## TASK ITEM
Show every line below where "errors" appears.
SUPPLIED DATA: Begin
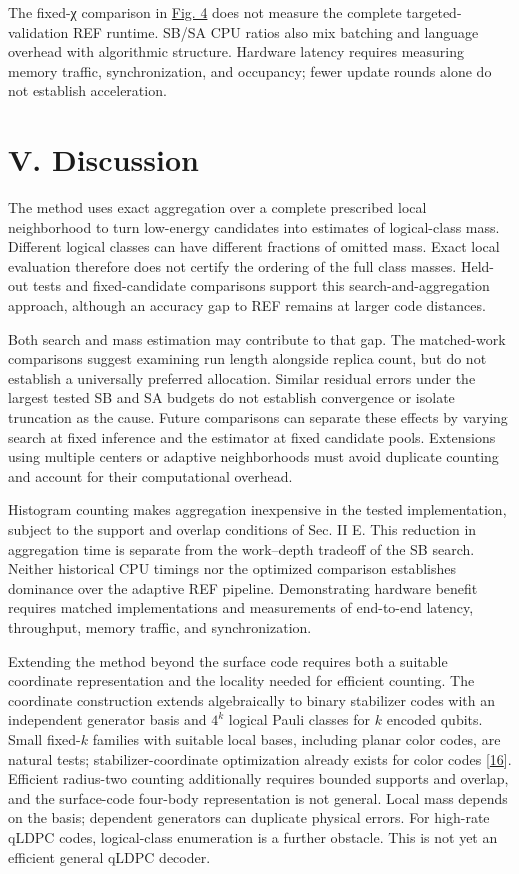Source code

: \documentclass[
  10pt,
]{article}
\begin{document}
The fixed-χ comparison in \hyperref[fig:4]{Fig. 4} does not measure the complete
targeted-validation REF runtime. SB/SA CPU ratios also mix batching and
language overhead with algorithmic structure. Hardware latency requires
measuring memory traffic, synchronization, and occupancy; fewer update
rounds alone do not establish acceleration.

\section{V. Discussion}\label{v.-discussion}

The method uses exact aggregation over a complete prescribed local
neighborhood to turn low-energy candidates into estimates of
logical-class mass. Different logical classes can have different
fractions of omitted mass. Exact local evaluation therefore does not
certify the ordering of the full class masses. Held-out tests and
fixed-candidate comparisons support this search-and-aggregation
approach, although an accuracy gap to REF remains at larger code
distances.

Both search and mass estimation may contribute to that gap. The
matched-work comparisons suggest examining run length alongside replica
count, but do not establish a universally preferred allocation. Similar
residual errors under the largest tested SB and SA budgets do not
establish convergence or isolate truncation as the cause. Future
comparisons can separate these effects by varying search at fixed
inference and the estimator at fixed candidate pools. Extensions using
multiple centers or adaptive neighborhoods must avoid duplicate counting
and account for their computational overhead.

Histogram counting makes aggregation inexpensive in the tested
implementation, subject to the support and overlap conditions of Sec. II
E. This reduction in aggregation time is separate from the work--depth
tradeoff of the SB search. Neither historical CPU timings nor the
optimized comparison establishes dominance over the adaptive REF
pipeline. Demonstrating hardware benefit requires matched
implementations and measurements of end-to-end latency, throughput,
memory traffic, and synchronization.

Extending the method beyond the surface code requires both a suitable
coordinate representation and the locality needed for efficient
counting. The coordinate construction extends algebraically to binary
stabilizer codes with an independent generator basis and \(4^k\) logical
Pauli classes for \(k\) encoded qubits. Small fixed-\(k\) families with
suitable local bases, including planar color codes, are natural tests;
stabilizer-coordinate optimization already exists for color codes
{[}\hyperlink{ref:16}{16}{]}. Efficient radius-two counting additionally requires bounded
supports and overlap, and the surface-code four-body representation is
not general. Local mass depends on the basis; dependent generators can
duplicate physical errors. For high-rate qLDPC codes, logical-class
enumeration is a further obstacle. This is not yet an efficient general
qLDPC decoder.
\end{document}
SUPPLIED DATA: End
## ANSWER SPACE
residual errors under the largest tested SB and SA budgets do not
duplicate physical errors. For high-rate qLDPC codes, logical-class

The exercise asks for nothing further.